CodeQL: the boy who cried Error

Ce contenu n’est pas encore disponible dans votre langue.

21 mai 2026

We enabled GitHub CodeQL on OculiX in April 2026. The repository inherits sixteen years of Sikuli and SikuliX history before our continuation began, so the scanner was pointed at roughly 110 000 lines of Java accumulated since 2009.

It returned a hundred or so findings across all severities. Nineteen of them were classified Error, the highest tier. The classification suggests urgency: each Error is, in CodeQL’s taxonomy, the kind of thing a maintainer should drop everything to fix.

We dropped nothing. We triaged each one. After triage, the result is unambiguous: zero of the nineteen findings have caused an observable user incident in fifteen years. Most of them are dormant architectural defects, dead code paths, or false positives produced by structural blindness in the analyzer.

Meanwhile, fifty-three missing catches for NumberFormatException — places where parsing a user-provided number can crash the application — are classified Note. Almost invisible. Below Warning. Far below Error.

This post walks through the nineteen findings, explains why none of them actually warrant the Error tier, and explains why the things that should warrant it are buried two levels down. The conclusion is not that static analysis is useless.
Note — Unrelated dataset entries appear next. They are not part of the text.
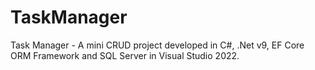 # TaskManager
Task Manager - A mini CRUD project developed in C#, .Net v9, EF Core ORM Framework and SQL Server in Visual Studio 2022.
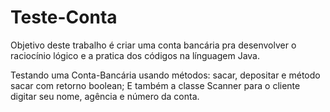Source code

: # Teste-Conta

Objetivo deste trabalho é criar uma conta bancária pra desenvolver o raciocínio lógico e a pratica dos códigos na línguagem Java.

Testando uma Conta-Bancária usando métodos: sacar, depositar e método sacar com retorno boolean; 
E também a classe Scanner para o cliente digitar seu nome, agência e número da conta.


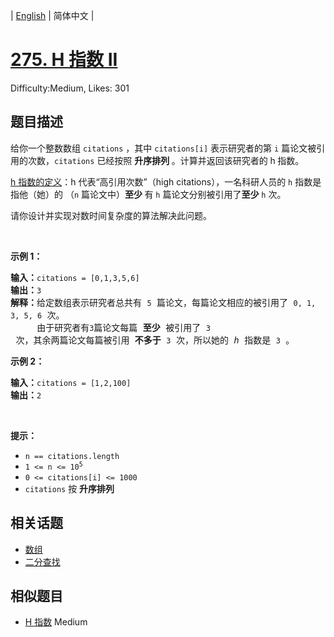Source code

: 
| [English](problem_en.md) | 简体中文 |

# [275. H 指数 II](https://leetcode.cn/problems/h-index-ii/)
Difficulty:Medium, Likes: 301

## 题目描述

<p>给你一个整数数组 <code>citations</code> ，其中 <code>citations[i]</code> 表示研究者的第 <code>i</code> 篇论文被引用的次数，<code>citations</code> 已经按照&nbsp;<strong>升序排列&nbsp;</strong>。计算并返回该研究者的 h<strong><em>&nbsp;</em></strong>指数。</p>

<p><a href="https://baike.baidu.com/item/h-index/3991452?fr=aladdin" target="_blank">h 指数的定义</a>：h 代表“高引用次数”（high citations），一名科研人员的 <code>h</code> 指数是指他（她）的 （<code>n</code> 篇论文中）<strong>至少&nbsp;</strong>有 <code>h</code> 篇论文分别被引用了<strong>至少</strong> <code>h</code> 次。</p>

<p>请你设计并实现对数时间复杂度的算法解决此问题。</p>

<p>&nbsp;</p>

<p><strong class="example">示例 1：</strong></p>

<pre>
<strong>输入：</strong><code>citations = [0,1,3,5,6]</code>
<strong>输出：</strong><code>3</code>
<strong>解释：</strong>给定数组表示研究者总共有 <code>5</code> 篇论文，每篇论文相应的被引用了 <code>0, 1, 3, 5, 6</code> 次。
&nbsp;    由于研究者有<code>3</code>篇论文每篇<strong> 至少 </strong>被引用了 <code>3</code> 次，其余两篇论文每篇被引用<strong> 不多于</strong> <code>3</code> 次，所以她的<em> h </em>指数是 <code>3</code> 。</pre>

<p><strong class="example">示例 2：</strong></p>

<pre>
<strong>输入：</strong><code>citations = [1,2,100]</code>
<strong>输出：</strong><code>2</code>
</pre>

<p>&nbsp;</p>

<p><strong>提示：</strong></p>

<ul>
	<li><code>n == citations.length</code></li>
	<li><code>1 &lt;= n &lt;= 10<sup>5</sup></code></li>
	<li><code>0 &lt;= citations[i] &lt;= 1000</code></li>
	<li><code>citations</code> 按 <strong>升序排列</strong></li>
</ul>


## 相关话题

- [数组](https://leetcode.cn/tag/array/)
- [二分查找](https://leetcode.cn/tag/binary-search/)

## 相似题目

- [H 指数](../h-index/README.md) Medium 
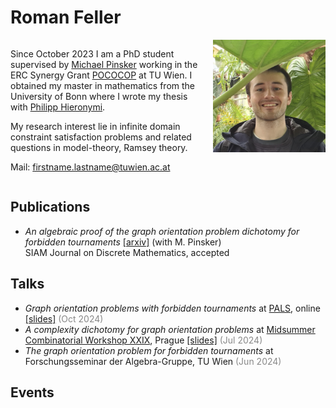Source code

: # Roman Feller

<div style="overflow: hidden;">

  <img src="pictures/me.jpg" alt="Roman-Feller" style="width: 180px; float: right; margin-left: 10px;">

Since October 2023 I am a PhD student supervised by <a href="https://dmg.tuwien.ac.at/pinsker/">Michael Pinsker</a> working in the ERC Synergy Grant <a href="https://www.pococop.eu">POCOCOP</a> at TU Wien. I obtained my master in mathematics from the University of Bonn where I wrote my thesis with <a href="https://www.math.uni-bonn.de/people/phierony/">Philipp Hieronymi</a>. <br>

My research interest lie in infinite domain constraint satisfaction problems and related questions in model-theory, Ramsey theory.<br>

Mail: firstname.lastname@tuwien.ac.at

</div>


## Publications

* *An algebraic proof of the graph orientation problem dichotomy for forbidden tournaments* [[arxiv]](https://arxiv.org/pdf/2405.20263) (with M. Pinsker)<br>
  SIAM Journal on Discrete Mathematics, accepted

## Talks

* *Graph orientation problems with forbidden tournaments* at [PALS](https://math.colorado.edu/algebralogic/), online [[slides]](slides/PALS_2024) <span style="color: #888888;">(Oct 2024)</span> 
* *A complexity dichotomy for graph orientation problems* at [Midsummer Combinatorial Workshop XXIX](https://www.mff.cuni.cz/en/kam/events/mcw/mcw-2024), Prague [[slides]](slides/MCW_2024) <span style="color: #888888;">(Jul 2024)</span>
* *The graph orientation problem for forbidden tournaments* at Forschungsseminar der Algebra-Gruppe, TU Wien <span style="color: #888888;">(Jun 2024)</span>

## Events

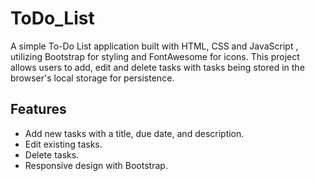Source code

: # ToDo_List

A simple To-Do List application built with HTML, CSS and JavaScript , utilizing Bootstrap for styling and FontAwesome for icons. This project allows users to add, edit and delete tasks with tasks being stored in the browser's local storage for persistence.

## Features

- Add new tasks with a title, due date, and description.
- Edit existing tasks.
- Delete tasks.
- Responsive design with Bootstrap.
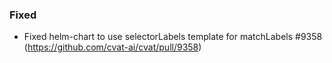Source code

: ### Fixed

- Fixed helm-chart to use selectorLabels template for matchLabels #9358
  (<https://github.com/cvat-ai/cvat/pull/9358>)
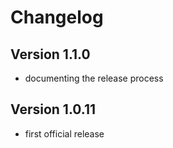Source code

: # Changelog

## Version 1.1.0
- documenting the release process

## Version 1.0.11
- first official release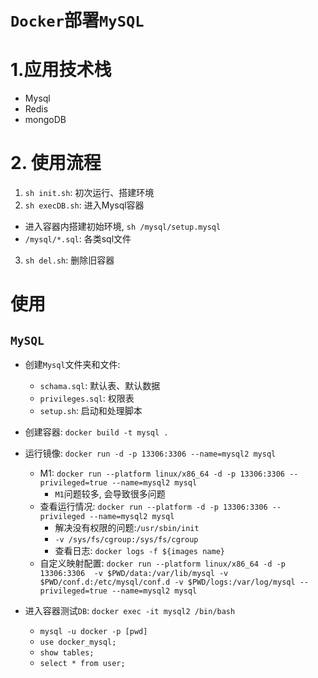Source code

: # `Docker`部署`MySQL`

# 1.应用技术栈
- Mysql
- Redis
- mongoDB

# 2. 使用流程
1. `sh init.sh`: 初次运行、搭建环境
2. `sh execDB.sh`: 进入Mysql容器
  - 进入容器内搭建初始环境, `sh /mysql/setup.mysql`
  - `/mysql/*.sql`: 各类sql文件
3. `sh del.sh`: 删除旧容器


# 使用
## `MySQL`
- 创建`Mysql`文件夹和文件:
  - `schama.sql`: 默认表、默认数据
  - `privileges.sql`: 权限表
  - `setup.sh`: 启动和处理脚本

- 创建容器: `docker build -t mysql .`
- 运行镜像: `docker run -d -p 13306:3306 --name=mysql2 mysql`
  - M1: `docker run --platform linux/x86_64 -d -p 13306:3306 --privileged=true --name=mysql2 mysql`
    - `M1`问题较多, 会导致很多问题
  - 查看运行情况: `docker run --platform -d -p 13306:3306 --privileged --name=mysql2 mysql`
    - 解决没有权限的问题:`/usr/sbin/init`
    - `-v /sys/fs/cgroup:/sys/fs/cgroup`
    - 查看日志: `docker logs -f ${images name}`
  - 自定义映射配置: `docker run --platform linux/x86_64 -d -p 13306:3306  -v $PWD/data:/var/lib/mysql -v $PWD/conf.d:/etc/mysql/conf.d -v $PWD/logs:/var/log/mysql --privileged=true --name=mysql2 mysql`

- 进入容器测试`DB`: `docker exec -it mysql2 /bin/bash`
  - `mysql -u docker -p [pwd]`
  - `use docker_mysql;`
  - `show tables;`
  - `select * from user;`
The conclusion is that CodeQL’s severity classification is broken in both directions — overstating the trivial, understating the serious — and that the noise this generates is the main thing keeping the tool from being useful at scale.

Methodology

For each finding, we asked three questions:

Does it produce an observable user incident? Has it caused a crash, a wrong result, a regression in fifteen years of use? Has anyone filed a ticket against it?
If not, would it produce one if a specific code path were exercised? Is it dormant but reachable, or dormant and unreachable?
Is the finding even correct? Does CodeQL’s analysis actually match the runtime behavior, or has it missed something about the language, the bridge to another runtime, or the type system?

Three categories emerged from this triage:

Architectural defects

Real problems in the code that have never been triggered. Either the branch is dead, the configuration is never set, or the upstream dependency is never invoked. The finding is correct but the impact is theoretical.

Code smells

Patterns that look suspicious but have legitimate uses (or, more often, have just persisted as harmless cruft for over a decade). The code is ugly but not broken.

False positives

CodeQL’s analysis is wrong. It missed a dynamic access, a language bridge, an inheritance relationship, or a type guarantee. The finding does not correspond to any real risk in the code.

What we did not find in our nineteen Errors: any case where a user reproduced a crash, a wrong result, or a regression caused by the code at the location CodeQL flagged. Not one.

A tour of the nineteen Errors

Below is the breakdown by CodeQL rule, in descending count.

Container contents are never accessed (8 findings)

CodeQL’s claim: a collection or map is allocated and possibly written to, but its contents are never read back. The implication is that the container is dead code that should be removed.

Eight findings of this kind landed on our codebase. The triage:

Three are genuine dead code. Two local variables named classpath inside ExtensionManager.java, and a local map docParams inside Crawler.java. All three are declared, populated in a loop, and never consumed. Cleanup candidates. None of them have produced a single user-visible defect.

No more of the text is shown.